My question is , if the the HTM system in modeled as non Spiking , where as the real brain is a spiking system which also has inhibitory neurons , how is this accounted in HTM ?
HTM has several steps of winners-take-all competition. In the spatial pooler, a winners-take-all competition selects a sparse set of maximally activated columns, and in the temporal memory, a winners-take-all competition selects the cells that were predicted in each column.
These competitive steps are implemented in the brain by inhibitory neurons that inhibit weakly-activated cells in response to the firing of strongly activated cells.
I don’t know if HTM fully takes in consideration the fact that there are multiple class of inhibitory neurons in the cortex. Apparently those interneurons seems to be quite different (in distribution and characteristics) . In particular L1-L2/3 seems to have a combination of two interneurons (called VIP and non-VIP), L4 has mostly PV interneurons, L5b-L6 has a mix of PV and SST (see fig 2 in ).
SP seems to fit into PV characteristics (large, low input resistance, targets pyramidal cells, etc…). In contrast, VIP interneurons targets other interneurons, has large input resistance, etc… Are those VIP useful for averaging activity across time to narrow-down a stable “temporal” pooling? Perhaps this is important … perhaps no…
 R. Tremblay, S. Lee, and B. Rudy, “GABAergic Interneurons in the Neocortex: From Cellular Properties to Circuits,” Neuron, vol. 91, no. 2, pp. 260–292, 2016.

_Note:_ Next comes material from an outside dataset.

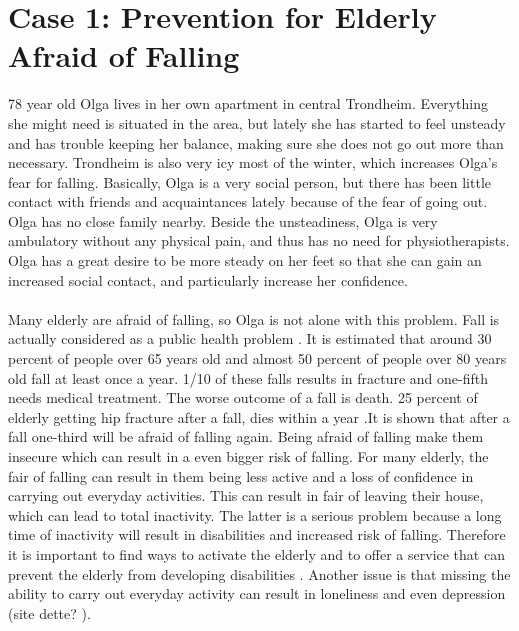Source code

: \chapter{Case 1: Prevention for Elderly Afraid of Falling}
78 year old Olga lives in her own apartment in central Trondheim. Everything she might need is situated in the area, but lately she has started  to feel unsteady and has trouble keeping her balance, making sure she does not go out more than necessary. Trondheim is also very icy most of the winter, which increases Olga's fear for falling. Basically, Olga is a very social person, but there has been little contact with friends and acquaintances lately because of the fear of going out. Olga has no close family nearby. Beside the unsteadiness, Olga is very ambulatory without any physical pain, and thus has no need for physiotherapists. Olga has a great desire to be more steady on her feet so that she can gain an increased social contact, and particularly increase her confidence. \\ \\
Many elderly are afraid of falling, so Olga is not alone with this problem. Fall is actually considered as a public health problem  \cite{otago}.
It is estimated that around 30 percent of people over 65 years old and almost 50 percent of people over 80 years old fall at least once a year. 1/10 of these falls results in fracture and one-fifth needs medical treatment. The worse outcome of a fall is death. 25 percent of elderly getting hip fracture after a fall, dies within a year \cite{gruppetrening-trheim} \cite{larhalsbrudd}.It is shown that after a fall one-third will be afraid of falling again. Being afraid of falling make them insecure which can result in a even bigger risk of falling. For many elderly, the fair of falling can result in them being less active and a loss of confidence in carrying out everyday activities. This can result in fair of leaving their house, which can lead to total inactivity. The latter is a serious problem because a long time of inactivity will result in disabilities and increased risk of falling. Therefore it is important to find ways to activate the elderly and to offer a service that can prevent the elderly from developing disabilities \cite{gruppetrening-trheim}. Another issue is that missing the ability to carry out everyday activity can result in loneliness and even depression (site dette? ).\\ \\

There are many types of inhibitory neurons. As a group they comprise about 20% of the neurons in the neocortex. None are known to send an axon outside of the local region/column and therefore the general belief is they are not part of the flow of information but instead play a regulatory role. We don’t believe it is that simple. As Jake points out HTM requires fast inhibition in pretty much everything it does. The spatial pooler also requires minicolumn to minicolumn inhibition and it requires a special type of double inhibition to force all the cells in a minicolumn to learn the same basic receptive field. I have spent some time looking through the literature to see if inhibitory neurons can indeed do these things. For example, some inhibitory neurons that are believed to enforce minicolumns also have learned rfs similar to the excitatory cells in the minicolumn. This is what the SP needs. So far we have found what we need, but the literature on inhibitory neurons is not very complete.
We have not written up these findings anywhere. When creating SW models we don’t need to model the inhibitory neurons per se, we achieve the equivalent result via various coded rules. For example we can just enforce sparsity with a few lines of code and not model the inhibitory neurons that achieve this in the cortex.
There are multiple schools of thought about spiking.
- Individual spikes and the interval between individual spikes matter, they carry information. The main argument for this is it allows more information to be conveyed.
- The rate of spiking is what matters, this allows the neuron to send a scalar value.
- Neurons have different modes of spiking, such as minibursts vs. regular spiiking.
- Neurons are binary, either they are relatively active or most inactive.
- Neurons have another depolarized state, which plays a key role in network activity.
#1 is not supported by biological observation.
There is biological support for #2 #3 #4 and #5.
HTM theory introduced #5 and also relies on #3 and #4.
Our approach is to introduce biological detail when the theory requires it. So far we have not found a need for #2. Even if the brain uses #2, SDRs can achieve the same result without rate encoding. However, just last week we found a theoretical need for rate encoding (#2) in how grid cells learn. It came from reading the SLAM paper Jake recommended. If we implement this learning feature we may still decide to model the feature using neurons without rate encoding, because…
There are many people interested in building HW for AI and machine intelligence. When creating HW there is a huge advantage to making neuron output binary, or multi-state, but not scalar.
@jhawkins i think HTM can also support spikes when we put all spikes into an integrator, which converts spikes and time interval between spikes into scalar values or we need a special spikes encoder!
Hey Deric. In response to your withdrawn question about active dendrite properties. Check out Jeff and Subutai’s paper on exactly that:
Why Neurons Have Thousands of Synapses, A Theory of Sequence Memory in Neocortex. https://arxiv.org/abs/1511.00083
In short, local regions of the dendrite can act as individual nonlinear pattern detectors, allowing each cell to predict its own activity by learning hundreds of different sparse patterns.
Thanks jake , it clears out most of my questions.